The climax is a gripping battle between good and evil. Boss Taylor and Sen. Paine are about to expel Smith from congress based on false charges. Senator Smith is outnumbered 95 to 1. But he uses the filibuster to stand up for himself and shine a spotlight on the truth.
“Mr. Smith Goes to Washington” hardly feels dated at all. Director Frank Capra argues that there are two big problems in American politics. There are super rich guys who have way too much power behind the scenes. And these same super rich guys control the media and use the news to scandalize and destroy people who won’t submit to them.
The scene where Sen. Smith realizes that the reporters he trusted have made him look like a buffoon is priceless. Smith stares daggers up at the press booth and begins punching any reporter he can find.
Frank Capra’s argument about what makes American society great is well thought out and not obvious.

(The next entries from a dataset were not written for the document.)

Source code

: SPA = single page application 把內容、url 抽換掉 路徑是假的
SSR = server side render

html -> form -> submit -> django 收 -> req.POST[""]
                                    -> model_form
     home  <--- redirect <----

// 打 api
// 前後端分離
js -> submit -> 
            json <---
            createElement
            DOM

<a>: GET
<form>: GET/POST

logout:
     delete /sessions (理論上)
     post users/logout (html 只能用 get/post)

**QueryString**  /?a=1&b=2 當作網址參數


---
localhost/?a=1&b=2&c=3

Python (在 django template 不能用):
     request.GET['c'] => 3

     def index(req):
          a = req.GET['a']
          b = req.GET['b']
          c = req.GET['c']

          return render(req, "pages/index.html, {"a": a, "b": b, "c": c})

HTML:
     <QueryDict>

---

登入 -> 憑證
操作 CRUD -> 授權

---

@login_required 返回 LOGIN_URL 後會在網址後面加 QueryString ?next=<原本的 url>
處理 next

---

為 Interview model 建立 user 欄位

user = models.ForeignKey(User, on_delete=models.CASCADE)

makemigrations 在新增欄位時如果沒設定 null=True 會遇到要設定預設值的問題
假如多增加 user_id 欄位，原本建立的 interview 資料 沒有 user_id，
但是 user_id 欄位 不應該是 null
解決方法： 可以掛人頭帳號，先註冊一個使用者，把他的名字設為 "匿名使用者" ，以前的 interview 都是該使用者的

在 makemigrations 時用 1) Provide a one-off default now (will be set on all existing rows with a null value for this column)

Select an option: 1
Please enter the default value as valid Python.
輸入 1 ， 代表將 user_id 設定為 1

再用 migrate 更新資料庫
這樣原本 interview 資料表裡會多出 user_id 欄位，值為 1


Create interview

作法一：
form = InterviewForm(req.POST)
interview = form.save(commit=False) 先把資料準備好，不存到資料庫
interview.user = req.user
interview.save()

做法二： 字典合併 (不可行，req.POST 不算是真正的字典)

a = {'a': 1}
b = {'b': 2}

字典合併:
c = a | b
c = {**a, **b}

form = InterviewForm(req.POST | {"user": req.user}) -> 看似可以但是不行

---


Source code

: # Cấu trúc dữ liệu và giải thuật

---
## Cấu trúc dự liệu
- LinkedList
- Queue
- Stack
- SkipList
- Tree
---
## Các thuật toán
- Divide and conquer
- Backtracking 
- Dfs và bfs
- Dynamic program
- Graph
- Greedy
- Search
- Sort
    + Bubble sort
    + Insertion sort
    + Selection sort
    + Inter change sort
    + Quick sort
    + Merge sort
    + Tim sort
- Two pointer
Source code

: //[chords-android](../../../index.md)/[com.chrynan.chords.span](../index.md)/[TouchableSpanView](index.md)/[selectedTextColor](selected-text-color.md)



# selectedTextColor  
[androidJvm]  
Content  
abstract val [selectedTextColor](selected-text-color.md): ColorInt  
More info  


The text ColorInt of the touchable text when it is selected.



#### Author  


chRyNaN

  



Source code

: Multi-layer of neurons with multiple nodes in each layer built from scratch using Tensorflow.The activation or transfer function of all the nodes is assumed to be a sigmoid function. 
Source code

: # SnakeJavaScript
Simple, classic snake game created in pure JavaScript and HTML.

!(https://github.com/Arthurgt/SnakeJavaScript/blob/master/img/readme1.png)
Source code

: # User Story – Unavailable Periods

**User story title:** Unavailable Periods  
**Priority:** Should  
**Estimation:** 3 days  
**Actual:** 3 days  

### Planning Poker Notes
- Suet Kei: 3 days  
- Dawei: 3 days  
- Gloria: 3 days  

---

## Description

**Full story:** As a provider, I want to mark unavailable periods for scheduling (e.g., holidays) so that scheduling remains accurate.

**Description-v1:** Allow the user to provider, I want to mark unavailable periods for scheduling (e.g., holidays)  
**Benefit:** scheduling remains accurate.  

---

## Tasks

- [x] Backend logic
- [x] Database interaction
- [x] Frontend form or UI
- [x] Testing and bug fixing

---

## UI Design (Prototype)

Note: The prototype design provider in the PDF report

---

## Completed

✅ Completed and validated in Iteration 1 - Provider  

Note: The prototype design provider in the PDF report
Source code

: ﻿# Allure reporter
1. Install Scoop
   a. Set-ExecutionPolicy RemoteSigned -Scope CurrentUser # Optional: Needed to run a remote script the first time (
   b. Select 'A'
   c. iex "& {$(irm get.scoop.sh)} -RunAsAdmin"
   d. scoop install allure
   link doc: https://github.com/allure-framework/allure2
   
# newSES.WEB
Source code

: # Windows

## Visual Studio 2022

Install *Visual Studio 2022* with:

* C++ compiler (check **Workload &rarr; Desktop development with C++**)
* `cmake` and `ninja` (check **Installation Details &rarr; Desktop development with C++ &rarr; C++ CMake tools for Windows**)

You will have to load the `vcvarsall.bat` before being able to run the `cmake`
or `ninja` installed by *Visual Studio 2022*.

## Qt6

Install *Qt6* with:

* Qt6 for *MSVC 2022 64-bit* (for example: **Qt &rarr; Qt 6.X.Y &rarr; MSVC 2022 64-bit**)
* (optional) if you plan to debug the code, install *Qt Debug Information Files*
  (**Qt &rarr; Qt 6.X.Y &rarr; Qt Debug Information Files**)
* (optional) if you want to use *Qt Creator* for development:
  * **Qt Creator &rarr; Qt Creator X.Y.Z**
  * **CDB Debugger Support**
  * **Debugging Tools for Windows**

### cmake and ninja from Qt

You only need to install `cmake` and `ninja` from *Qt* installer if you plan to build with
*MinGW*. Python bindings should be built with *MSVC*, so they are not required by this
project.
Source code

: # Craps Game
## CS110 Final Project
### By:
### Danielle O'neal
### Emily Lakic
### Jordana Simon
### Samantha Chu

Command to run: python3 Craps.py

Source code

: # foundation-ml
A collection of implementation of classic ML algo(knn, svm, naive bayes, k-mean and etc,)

America’s most essential core values are freedom and individuality, not democracy.
This is a hugely important distinction. Senator Smith was appointed, not elected. Six years earlier, German voters elected the Nazi Party in a free and fair election. In 2021, it is possible that a majority of citizens might vote to punish or expel Chinese-Americans. If you wrongly believe that democracy is more important than liberty, you might actually go along with it.
“Mr. Smith Goes to Washington” is a great and important movie. Capra observes that voting is a choice; you can take it or leave it. But when you hear an American stand up and say something unusual and unpopular, you need to support her and defend her freedom of expression with all your might.